# Colorado Judge an Anti???



## Campo (Sep 20, 2006)

Hmmm...It would seem that way, now, wouldn't it.

Damn liberal judges....:wink:


----------



## Illustrator (Aug 9, 2007)

As a hunter, I'd rather jab myself in the eye with a stick rather rather donate money to PETA. 

Sounds like cruel and unusual punishment to me!!


----------



## Bobmuley (Jan 14, 2004)

Campo said:


> Damn liberal judges....:wink:


Its Aspen.


----------



## vpier (Jul 30, 2004)

The guy should be punished but donating to PETA is going over board. He should be able to to pick a group like the RMEF.


----------



## PA_ENGR (Aug 11, 2005)

If I were a sportsman in that area I would get him kicked out of office. His morals definitely interferred with his judgement. He's basically asking this guy to donate to a terrorist organization. Then again this is unlikely as I'm sure there are plenty of liberals in the area to back his beliefs.


----------



## vpier (Jul 30, 2004)

Bobmuley said:


> Its Aspen.


I hear ya Bob.


----------



## BCBhunter (Oct 28, 2005)

I'd do my time before I wrote that check to PETA...


----------



## bowhuntercody (Mar 21, 2007)

can the judge really make him do that? I would take it to an appeal of something. Thats just not right.


----------



## bob101 (Sep 2, 2006)

Micheal Vick had to attend animal sensitivity classes run by PETA......it's coming.


----------



## txcookie (Feb 17, 2007)

were are the lawyers at??????? I know we got plenty on AT!


----------



## CWarmouth (Oct 23, 2005)

What? I can see paying the fines and maybe to some government operated conservation efforts but NOT to a private organizaton. I would refuse and appeal. That's wrong.


----------



## rpford53 (Jul 21, 2006)

PETA = People Eating Tasty Animals awprint:


----------



## mozy (Sep 21, 2006)

bob101 said:


> Micheal Vick had to attend animal sensitivity classes run by PETA......it's coming.
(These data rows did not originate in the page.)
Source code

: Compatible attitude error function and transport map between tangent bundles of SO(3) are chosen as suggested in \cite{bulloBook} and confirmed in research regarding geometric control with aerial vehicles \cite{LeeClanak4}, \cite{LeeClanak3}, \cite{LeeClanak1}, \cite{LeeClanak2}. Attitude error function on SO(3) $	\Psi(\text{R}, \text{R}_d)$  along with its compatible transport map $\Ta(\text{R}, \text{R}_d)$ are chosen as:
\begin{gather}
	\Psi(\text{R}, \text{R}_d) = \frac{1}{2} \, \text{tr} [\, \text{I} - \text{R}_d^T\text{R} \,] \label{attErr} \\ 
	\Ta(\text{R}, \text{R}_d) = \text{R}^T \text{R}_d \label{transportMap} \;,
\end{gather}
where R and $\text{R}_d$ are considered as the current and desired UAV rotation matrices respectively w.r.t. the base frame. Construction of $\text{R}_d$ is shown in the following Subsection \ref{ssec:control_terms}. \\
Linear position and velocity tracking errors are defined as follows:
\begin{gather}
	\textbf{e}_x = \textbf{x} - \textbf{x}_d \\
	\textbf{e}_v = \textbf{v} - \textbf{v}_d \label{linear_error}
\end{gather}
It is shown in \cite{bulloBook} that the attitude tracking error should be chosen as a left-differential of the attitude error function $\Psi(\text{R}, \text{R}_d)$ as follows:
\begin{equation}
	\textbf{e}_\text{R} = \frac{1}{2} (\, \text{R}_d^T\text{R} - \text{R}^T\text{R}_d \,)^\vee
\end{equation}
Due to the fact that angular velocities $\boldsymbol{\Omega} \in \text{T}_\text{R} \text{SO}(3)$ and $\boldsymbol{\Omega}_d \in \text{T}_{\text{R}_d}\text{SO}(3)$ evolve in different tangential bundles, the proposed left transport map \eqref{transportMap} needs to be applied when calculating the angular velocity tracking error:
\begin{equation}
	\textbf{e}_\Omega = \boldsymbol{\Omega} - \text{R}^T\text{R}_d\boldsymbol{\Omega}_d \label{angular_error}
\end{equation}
He didn't have to, PETA asked him to take classes and he agreed. He figured it would make him look a little better.


----------



## mozy (Sep 21, 2006)

As for the topic, I would not pay that in a million years. Doesn't seem right to force someone to pay to a privately run organization that the U.S. Gov't sees as a terrorist org. That's about the same as a judge making someone pay Osama.


----------



## Guest (Oct 17, 2007)

Appeal? Aspen is kinda streisandish


----------



## dbowers (Mar 24, 2004)

I can smell the BS all the way over here in NJ. I would be appealing and if that didnt work. They would be getting 1 dollar a month for 500 months.


----------



## mangler (Jan 7, 2007)

I would be on the phone talking to as many lawyers as I could to find out if that is legal or not. Not to mention I would be appealing it as fast as I could.

Lee


----------



## coloradodave (Oct 1, 2005)

I don't think there is anyone in Aspen that is from Colorado...is there?


----------



## Short-n-Stalky (Feb 13, 2007)

coloradodave said:


> I don't think there is anyone in Aspen that is from Colorado...is there?


 :rock-on:

Aspen is a little town in the mountains of Colorado surrounded by reality.


----------



## Daniel Boone (May 31, 2002)

*Truly Sucks*

Judge should be banned from being a judge.
DB


----------



## keep (Aug 2, 2005)

BCBhunter said:


> I'd do my time before I wrote that check to PETA...


I'de be in the cell with you that way we could swap hunting stories.


----------



## Lonestar_HOYT (May 11, 2005)

I wouldnt want to pay PETA a dime. He might be glad that the penalty he got was ALL he got. Shouldnt have broke the law to begin with.


----------



## 1adam12 (Aug 27, 2003)

Probably a liberal judge, but to play devil's advocate.....

Perhaps the judge was looking to give the guy a sentence that was going to be a punishment to him. I deal with people pretty often who don't care about the fine. If I was a hunter in that judge's juristiction I would be thinking twice about messing up.


----------



## posco (Feb 27, 2007)

bob101 said:


> Micheal Vick had to attend animal sensitivity classes run by PETA......it's coming.


I think you're right. It is coming.


----------



## Yellowfin (Mar 6, 2007)

Isn't funding organizations with ties to criminal activity illegal?


----------



## rattus58 (Jul 9, 2007)

Yes....


----------



## Yellowfin (Mar 6, 2007)

Then someone refresh my memory as to why we don't put every single damned one of them in jail RIGHT NOW???


----------



## Tim4Trout (Jul 10, 2003)

I added my opinion the other day ( 4th comment )

http://apps.aspentimes.com/at_polls/story-comments.php?sid=71015020&mode=thread&order=0


----------